▶ WORK ITEM
Lines containing the word "Highlighting" in the data below: say how many, with no other text.

Dataset entries:
= Beginning of Section =

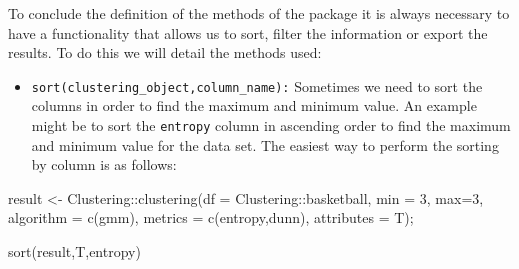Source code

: \documentclass[
]{article}
\newenvironment{Shaded}{\begin{snugshade}}{\end{snugshade}}
\newcommand{\AttributeTok}[1]{\textcolor[rgb]{0.77,0.63,0.00}{#1}}
\newcommand{\DecValTok}[1]{\textcolor[rgb]{0.00,0.00,0.81}{#1}}
\newcommand{\FunctionTok}[1]{\textcolor[rgb]{0.00,0.00,0.00}{#1}}
\newcommand{\NormalTok}[1]{#1}
\newcommand{\OtherTok}[1]{\textcolor[rgb]{0.56,0.35,0.01}{#1}}
\newcommand{\SpecialCharTok}[1]{\textcolor[rgb]{0.00,0.00,0.00}{#1}}
\newcommand{\StringTok}[1]{\textcolor[rgb]{0.31,0.60,0.02}{#1}}
\providecommand{\tightlist}{%
  \setlength{\itemsep}{0pt}\setlength{\parskip}{0pt}}
\begin{document}
To conclude the definition of the methods of the package it is always
necessary to have a functionality that allows us to sort, filter the
information or export the results. To do this we will detail the methods
used:

\begin{itemize}
\tightlist
\item
  \texttt{sort(clustering\_object,column\_name):} Sometimes we need to
  sort the columns in order to find the maximum and minimum value. An
  example might be to sort the \texttt{entropy} column in ascending
  order to find the maximum and minimum value for the data set. The
  easiest way to perform the sorting by column is as follows:
\end{itemize}

\begin{Shaded}
\begin{Highlighting}[]
\NormalTok{result }\OtherTok{\textless{}{-}}\NormalTok{ Clustering}\SpecialCharTok{::}\FunctionTok{clustering}\NormalTok{(}\AttributeTok{df =}\NormalTok{ Clustering}\SpecialCharTok{::}\NormalTok{basketball, }\AttributeTok{min =} \DecValTok{3}\NormalTok{, }\AttributeTok{max=}\DecValTok{3}\NormalTok{, }
          \AttributeTok{algorithm =} \FunctionTok{c}\NormalTok{(}\StringTok{\textquotesingle{}gmm\textquotesingle{}}\NormalTok{), }\AttributeTok{metrics =} \FunctionTok{c}\NormalTok{(}\StringTok{\textquotesingle{}entropy\textquotesingle{}}\NormalTok{,}\StringTok{\textquotesingle{}dunn\textquotesingle{}}\NormalTok{), }\AttributeTok{attributes =}\NormalTok{ T);}

\FunctionTok{sort}\NormalTok{(result,T,}\StringTok{\textquotesingle{}entropy\textquotesingle{}}\NormalTok{)}
\end{Highlighting}
\end{Shaded}
\end{document}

= End of Section =

▶ WRITTEN SOLUTION
2